Pacific Northwest Ballet’s All Premiere Offers Something for Everyone

(l-r) Pacific Northwest Ballet principal dancer Kaori Nakamura and corps de ballet dancers Sarah Pasch and Leah O’Connor in Andrew Bartee’s arms that work, presented as part of ALL PREMIERE, November 2 – 11, 2012. Photo © Angela Sterling.

(l-r) Pacific Northwest Ballet principal dancer Kaori Nakamura and corps de ballet dancers Sarah Pasch and Leah O’Connor in Andrew Bartee’s arms that work, presented as part of ALL PREMIERE, November 2 – 11, 2012. Photo © Angela Sterling.

Pacific Northwest Ballet continues its milestone 40th anniversary season with the current quadruple rep, “All Premiere”. This power-packed display showcases the choreographic genius of PNB dancers Andrew Bartee, Margaret Mullin and Kiyon Gaines, as well as a world premiere by “Seattle native makes good”, Mark Morris.
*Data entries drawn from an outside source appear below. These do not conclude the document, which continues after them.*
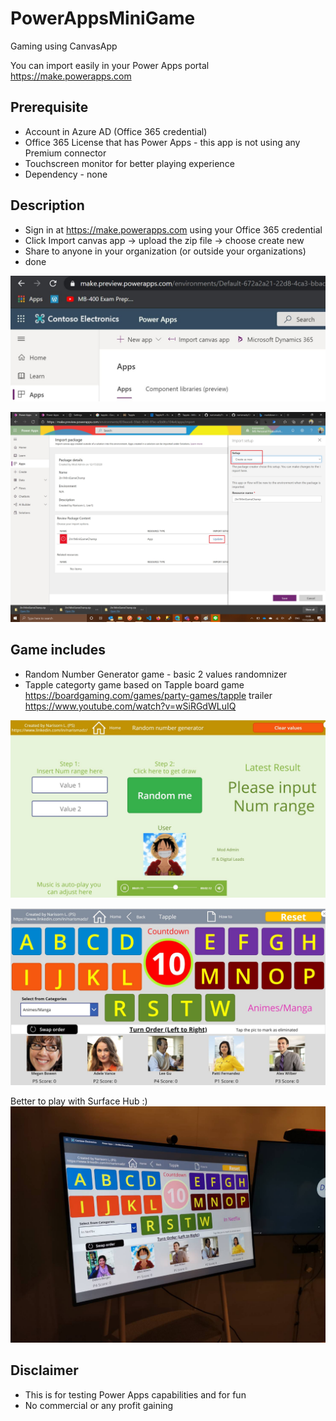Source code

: # PowerAppsMiniGame
Gaming using CanvasApp

You can import easily in your Power Apps portal https://make.powerapps.com 
## Prerequisite
- Account in Azure AD (Office 365 credential)
- Office 365 License that has Power Apps - this app is not using any Premium connector
- Touchscreen monitor for better playing experience
- Dependency - none

## Description
- Sign in at https://make.powerapps.com using your Office 365 credential
- Click Import canvas app -> upload the zip file -> choose create new
- Share to anyone in your organization (or outside your organizations)
- done 

![upload .zip file](/Images%20(readme)/img1.JPG)


![Create as new](/Images%20(readme)/img2.jpg)

## Game includes
- Random Number Generator game - basic 2 values randomnizer
- Tapple categorty game based on Tapple board game https://boardgaming.com/games/party-games/tapple
  trailer https://www.youtube.com/watch?v=wSiRGdWLuIQ
  
![Random number generator](/Images%20(readme)/img3.JPG)


![Tapple](/Images%20(readme)/img4.JPG)

Better to play with Surface Hub :)
![Tapple](/Images%20(readme)/img6.jpg)

## Disclaimer
- This is for testing Power Apps capabilities and for fun
- No commercial or any profit gaining
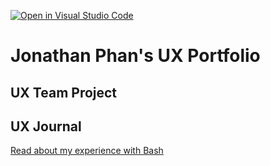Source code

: [![Open in Visual Studio Code](https://classroom.github.com/assets/open-in-vscode-f059dc9a6f8d3a56e377f745f24479a46679e63a5d9fe6f495e02850cd0d8118.svg)](https://classroom.github.com/online_ide?assignment_repo_id=6804874&assignment_repo_type=AssignmentRepo)
# Jonathan Phan's UX Portfolio


## UX Team Project


## UX Journal

[Read about my experience with Bash](j01/)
Andrew Bartee’s “arms that work” opened the show and featured a massive wavy fence constructed of long vertical elastic bands. These bands allowed the dancers to move through, behind, and sometimes artfully twisted and tangled within the structure itself. Local composer, Barret Anspach created the musical narration behind this piece. (Does that name ring a bell? It should! His sister, Jessika is one of PNB’s lovely corps members. ;) ) Anspach’s music suited Bartee’s modern mix of bouncy, halting and sometimes jerky choreography perfectly. The tone behind Bartee’s piece felt a bit reminiscent of the endless internal struggle between what we want versus what we can’t have. While I can’t say for sure that’s what Bartee was going for (I refuse to read anything about a new piece ahead of time so I don’t watch with pre-conceived ideas), but that’s the direction my thoughts traveled.
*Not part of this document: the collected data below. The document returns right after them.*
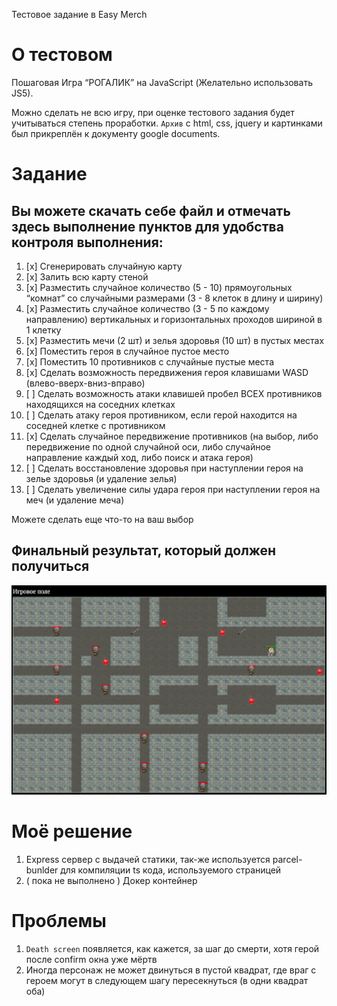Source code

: Тестовое задание в Easy Merch

# О тестовом

Пошаговая Игра “РОГАЛИК” на JavaScript (Желательно использовать JS5).

Можно сделать не всю игру, при оценке тестового задания будет учитываться степень проработки.
`Архив` с html, css, jquery и картинками был прикреплён к документу google documents.

# Задание

## Вы можете скачать себе файл и отмечать здесь выполнение пунктов для удобства контроля выполнения:

1. [x] Сгенерировать случайную карту
2. [x] Залить всю карту стеной
3. [x] Разместить случайное количество (5 - 10) прямоугольных “комнат” со случайными размерами (3 - 8 клеток в длину и ширину)
4. [x] Разместить случайное количество (3 - 5 по каждому направлению) вертикальных и горизонтальных проходов шириной в 1 клетку
5. [x] Разместить мечи (2 шт) и зелья здоровья (10 шт) в пустых местах
6. [x] Поместить героя в случайное пустое место
7. [x] Поместить 10 противников с случайные пустые места
8. [x] Сделать возможность передвижения героя клавишами WASD (влево-вверх-вниз-вправо)
9. [ ] Сделать возможность атаки клавишей пробел ВСЕХ противников находящихся на соседних клетках
10. [ ] Сделать атаку героя противником, если герой находится на соседней клетке с противником
11. [x] Сделать случайное передвижение противников (на выбор, либо передвижение по одной случайной оси, либо случайное направление каждый ход, либо поиск и атака героя)
12. [ ] Сделать восстановление здоровья при наступлении героя на зелье здоровья (и удаление зелья)
13. [ ] Сделать увеличение силы удара героя при наступлении героя на меч (и удаление меча)

Можете сделать еще что-то на ваш выбор

## Финальный результат, который должен получиться

<img src="git.content/game-preview.png"/>

# Моё решение

1. Express сервер с выдачей статики, так-же используется parcel-bunlder для компиляции ts кода, используемого страницей
2. ( пока не выполнено ) Докер контейнер

# Проблемы

1. `Death screen` появляется, как кажется, за шаг до смерти, хотя герой после confirm окна уже мёртв
2. Иногда персонаж не может двинуться в пустой квадрат, где враг с героем могут в следующем шагу пересекнуться (в одни квадрат оба)
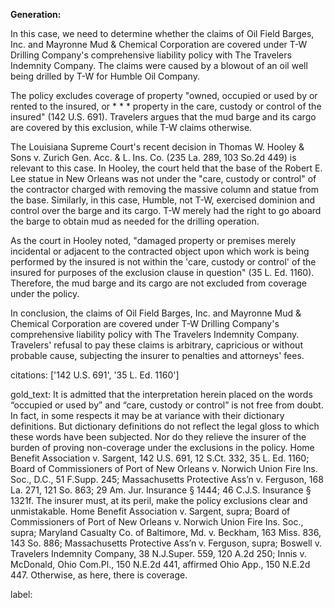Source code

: **Generation:**



In this case, we need to determine whether the claims of Oil Field Barges, Inc. and Mayronne Mud & Chemical Corporation are covered under T-W Drilling Company's comprehensive liability policy with The Travelers Indemnity Company. The claims were caused by a blowout of an oil well being drilled by T-W for Humble Oil Company.

The policy excludes coverage of property "owned, occupied or used by or rented to the insured, or * * * property in the care, custody or control of the insured" (142 U.S. 691). Travelers argues that the mud barge and its cargo are covered by this exclusion, while T-W claims otherwise.

The Louisiana Supreme Court's recent decision in Thomas W. Hooley & Sons v. Zurich Gen. Acc. & L. Ins. Co. (235 La. 289, 103 So.2d 449) is relevant to this case. In Hooley, the court held that the base of the Robert E. Lee statue in New Orleans was not under the "care, custody or control" of the contractor charged with removing the massive column and statue from the base. Similarly, in this case, Humble, not T-W, exercised dominion and control over the barge and its cargo. T-W merely had the right to go aboard the barge to obtain mud as needed for the drilling operation.

As the court in Hooley noted, "damaged property or premises merely incidental or adjacent to the contracted object upon which work is being performed by the insured is not within the 'care, custody or control' of the insured for purposes of the exclusion clause in question" (35 L. Ed. 1160). Therefore, the mud barge and its cargo are not excluded from coverage under the policy.

In conclusion, the claims of Oil Field Barges, Inc. and Mayronne Mud & Chemical Corporation are covered under T-W Drilling Company's comprehensive liability policy with The Travelers Indemnity Company. Travelers' refusal to pay these claims is arbitrary, capricious or without probable cause, subjecting the insurer to penalties and attorneys' fees.



citations: ['142 U.S. 691', '35 L. Ed. 1160']

gold_text: It is admitted that the interpretation herein placed on the words “occupied or used by” and “care, custody or control” is not free from doubt. In fact, in some respects it may be at variance with their dictionary definitions. But dictionary definitions do not reflect the legal gloss to which these words have been subjected. Nor do they relieve the insurer of the burden of proving non-coverage under the exclusions in the policy. Home Benefit Association v. Sargent, 142 U.S. 691, 12 S.Ct. 332, 35 L. Ed. 1160; Board of Commissioners of Port of New Orleans v. Norwich Union Fire Ins. Soc., D.C., 51 F.Supp. 245; Massachusetts Protective Ass’n v. Ferguson, 168 La. 271, 121 So. 863; 29 Am. Jur. Insurance § 1444; 46 C.J.S. Insurance § 1321f. The insurer must, at its peril, make the policy exclusions clear and unmistakable. Home Benefit Association v. Sargent, supra; Board of Commissioners of Port of New Orleans v. Norwich Union Fire Ins. Soc., supra; Maryland Casualty Co. of Baltimore, Md. v. Beckham, 163 Miss. 836, 143 So. 886; Massachusetts Protective Ass’n v. Ferguson, supra; Boswell v. Travelers Indemnity Company, 38 N.J.Super. 559, 120 A.2d 250; Innis v. McDonald, Ohio Com.Pl., 150 N.E.2d 441, affirmed Ohio App., 150 N.E.2d 447. Otherwise, as here, there is coverage.

label: 
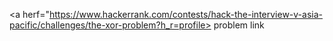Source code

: <a herf="https://www.hackerrank.com/contests/hack-the-interview-v-asia-pacific/challenges/the-xor-problem?h_r=profile> problem link</a>
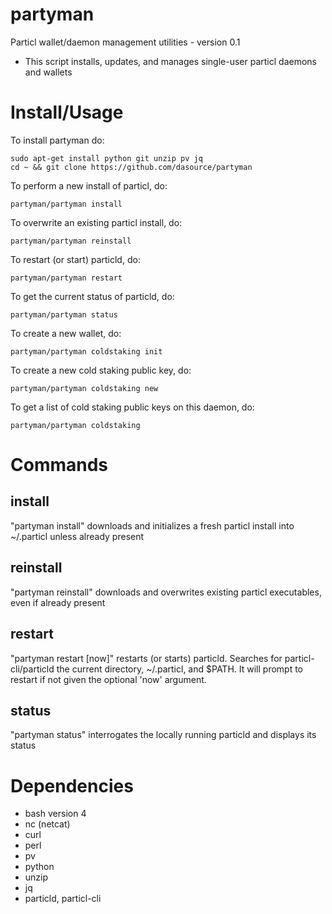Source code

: # partyman

Particl wallet/daemon management utilities - version 0.1

* This script installs, updates, and manages single-user particl daemons and wallets

# Install/Usage

To install partyman do:

    sudo apt-get install python git unzip pv jq
    cd ~ && git clone https://github.com/dasource/partyman

To perform a new install of particl, do:

    partyman/partyman install

To overwrite an existing particl install, do:

    partyman/partyman reinstall

To restart (or start) particld, do:

    partyman/partyman restart

To get the current status of particld, do:

    partyman/partyman status

To create a new wallet, do:

    partyman/partyman coldstaking init

To create a new cold staking public key, do:

    partyman/partyman coldstaking new

To get a list of cold staking public keys on this daemon, do:

    partyman/partyman coldstaking



# Commands

## install

"partyman install" downloads and initializes a fresh particl install into ~/.particl
unless already present

## reinstall

"partyman reinstall" downloads and overwrites existing particl executables, even if
already present

## restart

"partyman restart [now]" restarts (or starts) particld. Searches for particl-cli/particld
the current directory, ~/.particl, and $PATH. It will prompt to restart if not
given the optional 'now' argument.

## status

"partyman status" interrogates the locally running particld and displays its status

# Dependencies

* bash version 4
* nc (netcat)
* curl
* perl
* pv
* python
* unzip
* jq
* particld, particl-cli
Margaret Mullin’s “Lost in Light” followed Bartee’s piece, which exuded far more joy and loveliness. The piece featured four couples sweeping gracefully across the stage filled with minimal light streaming down as if from heaven itself. While Mullin’s neoclassical style distinctly showcased each of these couple’s stunning technical attributes to a “T”, the real standout this time was corps member, Brittany Reid. For the first time ever, I was able to catch a glimpse of this young woman’s passionate, lyrical quality and was left in near jaw-dropping awe. Seriously, folks – she was amazing and she’s definitely secured her place as one of this year’s dancers to watch.

Mark Morris’ “Kammermusik No. 3” had no clear “story” or human element behind it, but instead focused largely on witty, angular movements sewn together with a silver thread of fun. The set featured gorgeous magenta backdrop made even more striking with a black curtain that was lowered – then raised – during the various interludes. At one point the music was silent and all you could hear was the sound of the dancer’s feet whisking across the stage. The piece ends on a particularly playful note with one male dancer tossing another off stage. Whoosh!
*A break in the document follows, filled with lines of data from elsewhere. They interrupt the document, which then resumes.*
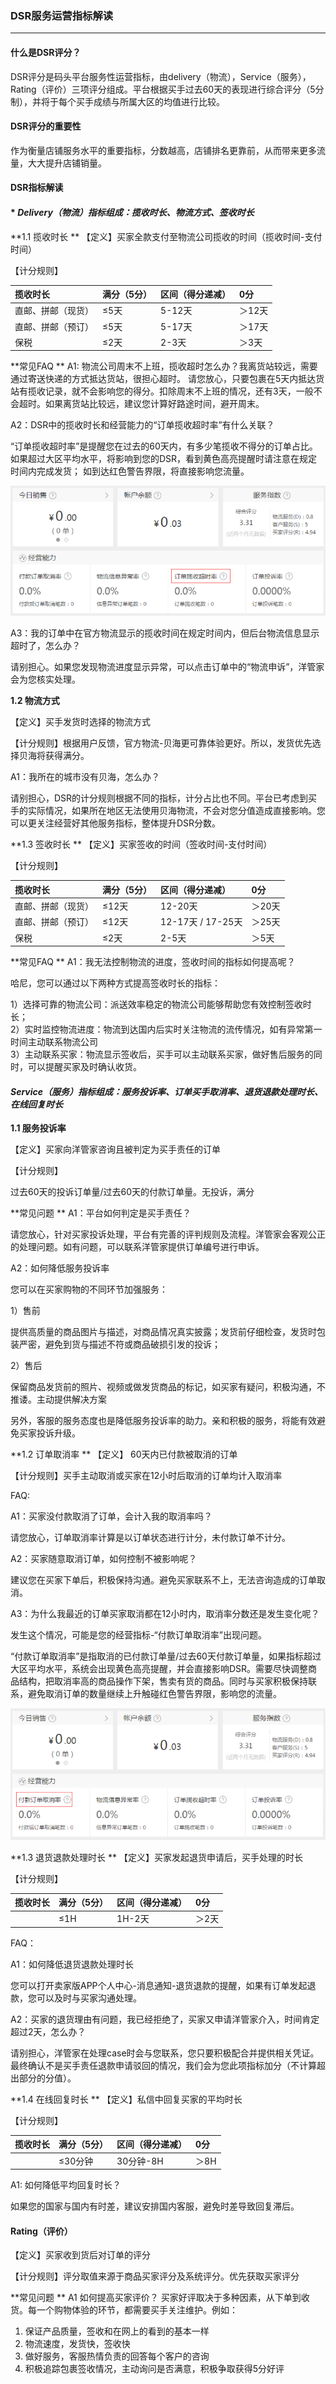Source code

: ### DSR服务运营指标解读

---

#### 什么是DSR评分？

DSR评分是码头平台服务性运营指标，由delivery（物流），Service（服务），Rating（评价）三项评分组成。平台根据买手过去60天的表现进行综合评分（5分制），并将于每个买手成绩与所属大区的均值进行比较。

#### DSR评分的重要性

作为衡量店铺服务水平的重要指标，分数越高，店铺排名更靠前，从而带来更多流量，大大提升店铺销量。

#### DSR指标解读

#### * _Delivery（物流）指标组成：揽收时长、物流方式、签收时长_

**1.1 揽收时长
**
【定义】买家全款支付至物流公司揽收的时间（揽收时间-支付时间）

【计分规则】

| 揽收时长 | 满分（5分） | 区间（得分递减） | 0分 |
| :--- | :--- | :--- | :--- |
| 直邮、拼邮（现货） | ≤5天 | 5-12天 | ＞12天 |
| 直邮、拼邮（预订） | ≤5天 | 5-17天 | ＞17天 |
| 保税 | ≤2天 | 2-3天 | ＞3天 |

**常见FAQ
**
A1: 物流公司周末不上班，揽收超时怎么办？我离货站较远，需要通过寄送快递的方式抵达货站，很担心超时。
请您放心，只要包裹在5天内抵达货站有揽收记录，就不会影响您的得分。扣除周末不上班的情况，还有3天，一般不会超时。如果离货站比较远，建议您计算好路途时间，避开周末。

A2：DSR中的揽收时长和经营能力的“订单揽收超时率”有什么关联？

“订单揽收超时率”是提醒您在过去的60天内，有多少笔揽收不得分的订单占比。如果超过大区平均水平，将影响到您的DSR，看到黄色高亮提醒时请注意在规定时间内完成发货； 如到达红色警告界限，将直接影响您流量。

![](/seller-platform/images/dsr_2.png)

A3：我的订单中在官方物流显示的揽收时间在规定时间内，但后台物流信息显示超时了，怎么办？

请别担心。如果您发现物流进度显示异常，可以点击订单中的“物流申诉”，洋管家会为您核实处理。

**1.2 物流方式**

【定义】买手发货时选择的物流方式

【计分规则】根据用户反馈，官方物流-贝海更可靠体验更好。所以，发货优先选择贝海将获得满分。

A1：我所在的城市没有贝海，怎么办？    
 
请别担心，DSR的计分规则根据不同的指标，计分占比也不同。平台已考虑到买手的实际情况，如果所在地区无法使用贝海物流，不会对您分值造成直接影响。您可以更关注经营好其他服务指标，整体提升DSR分数。

**1.3 签收时长
**
【定义】买家签收的时间（签收时间-支付时间）

【计分规则】

| 揽收时长 | 满分（5分） | 区间（得分递减） | 0分 |
| :--- | :--- | :--- | :--- |
| 直邮、拼邮（现货） | ≤12天 | 12-20天 | ＞20天 |
| 直邮、拼邮（预订） | ≤12天 | 12-17天 /  17-25天 | ＞25天 |
| 保税 | ≤2天 | 2-5天 | ＞5天 |

**常见FAQ
**
A1：我无法控制物流的进度，签收时间的指标如何提高呢？

哈尼，您可以通过以下两种方式提高签收时长的指标：

1）选择可靠的物流公司：派送效率稳定的物流公司能够帮助您有效控制签收时长；  
2）实时监控物流进度：物流到达国内后实时关注物流的流传情况，如有异常第一时间主动联系物流公司  
3）主动联系买家：物流显示签收后，买手可以主动联系买家，做好售后服务的同时，可以提醒买家及时确认收货。

####  _Service（服务）指标组成：服务投诉率、订单买手取消率、退货退款处理时长、在线回复时长_

**1.1 服务投诉率**

【定义】买家向洋管家咨询且被判定为买手责任的订单

【计分规则】

过去60天的投诉订单量/过去60天的付款订单量。无投诉，满分

**常见问题
**
A1：平台如何判定是买手责任？

请您放心，针对买家投诉处理，平台有完善的评判规则及流程。洋管家会客观公正的处理问题。如有问题，可以联系洋管家提供订单编号进行申诉。

A2：如何降低服务投诉率

您可以在买家购物的不同环节加强服务：

1）售前

提供高质量的商品图片与描述，对商品情况真实披露；发货前仔细检查，发货时包装严密，避免到货与描述不符或商品破损引发的投诉；

2）售后

保留商品发货前的照片、视频或做发货商品的标记，如买家有疑问，积极沟通，不推诿。主动提供解决方案

另外，客服的服务态度也是降低服务投诉率的助力。亲和积极的服务，将能有效避免买家投诉升级。

**1.2 订单取消率
**
【定义】 60天内已付款被取消的订单

【计分规则】买手主动取消或买家在12小时后取消的订单均计入取消率

FAQ:

A1：买家没付款取消了订单，会计入我的取消率吗？

请您放心，订单取消率计算是以订单状态进行计分，未付款订单不计分。

A2：买家随意取消订单，如何控制不被影响呢？

建议您在买家下单后，积极保持沟通。避免买家联系不上，无法咨询造成的订单取消。

A3：为什么我最近的订单买家取消都在12小时内，取消率分数还是发生变化呢？

发生这个情况，可能是您的经营指标-“付款订单取消率”出现问题。

“付款订单取消率”是指取消的已付款订单量/过去60天付款订单量，如果指标超过大区平均水平，系统会出现黄色高亮提醒，并会直接影响DSR。需要尽快调整商品结构，把取消率高的商品操作下架，售卖有货的商品。同时与买家积极保持联系，避免取消订单的数量继续上升触碰红色警告界限，影响您的流量。

![](/seller-platform/images/dsr_3.png)

**1.3 退货退款处理时长
**
【定义】买家发起退货申请后，买手处理的时长

【计分规则】

| 揽收时长 | 满分（5分） | 区间（得分递减） | 0分 |
| :--- | :--- | :--- | :--- |
| | ≤1H   |  1H-2天  |   ＞2天|

FAQ：

A1：如何降低退货退款处理时长

您可以打开卖家版APP个人中心-消息通知-退货退款的提醒，如果有订单发起退款，您可以及时与买家沟通处理。

A2：买家的退货理由有问题，我已经拒绝了，买家又申请洋管家介入，时间肯定超过2天，怎么办？

请别担心，洋管家在处理case时会与您联系，您只要积极配合并提供相关凭证。最终确认不是买手责任退款申请驳回的情况，我们会为您此项指标加分（不计算超出部分的分值）。

**1.4 在线回复时长
**
【定义】私信中回复买家的平均时长

【计分规则】

| 揽收时长 | 满分（5分） | 区间（得分递减） | 0分 |
| :--- | :--- | :--- | :--- |
| | ≤30分钟 | 30分钟-8H   |  ＞8H |

A1: 如何降低平均回复时长？

如果您的国家与国内有时差，建议安排国内客服，避免时差导致回复滞后。


#### Rating（评价）

【定义】买家收到货后对订单的评分

【计分规则】评分取值来源于商品买家评分及系统评分。优先获取买家评分

**常见问题
**
A1 如何提高买家评价？
买家好评取决于多种因素，从下单到收货。每一个购物体验的环节，都需要买手关注维护。例如：
1) 保证产品质量，签收和在网上的看到的基本一样
2) 物流速度，发货快，签收快
3) 做好服务，客服热情负责的回答每个客户的咨询
4) 积极追踪包裹签收情况，主动询问是否满意，积极争取获得5分好评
The final piece of the night (and the one that literally brought everyone to their feet in standing ovation), was Kiyon Gaines’ “Sum Stravinsky”. Let me begin by saying, “Ho…leeee….COWWWW!” With one fell swoop (and maybe a few pirouettes), Gaines masterfully secured his place in the choreographic annals of fame!

Pacific Northwest Ballet principal dancer Carrie Imler in Kiyon Gaines’s Sum Stravinsky, presented as part of ALL PREMIERE, November 2 – 11, 2012. Photo © Angela Sterling.

Pacific Northwest Ballet principal dancer Carrie Imler in Kiyon Gaines’s Sum Stravinsky, presented as part of ALL PREMIERE, November 2 – 11, 2012. Photo © Angela Sterling.

Gaines’ artistic eye was masterfully brought to life through the use of gorgeous partnering and impressive costumes. The supremely talented partnerships featuring Carrie Imler and Jonathan Poretta, and Maria Chapman and Karel Cruz brought a mile-wide grin to everyone’s faces. These dancers literally stole the show and left me (and I believe I speak for everyone else at McCaw Hall that night) with a desire for more. Typical ballet costumes (read: tutus and pointe shoes) in shades of powder blue and teal sparkled with new life, thanks to the talented Pauline Smith. (Chapman’s one shoulder tank style bodice was nothing short of gorgeous!) In short, Sum Stravinsky made my heart sing. It was completely, and unequivocally, awesome.

From modern to classical, Pacific Northwest Ballet’s All Premiere offers something for every Seattle dance fan. Pacific Northwest Ballet’s “All Premiere” runs through November 10th. Tickets available at PNB.org.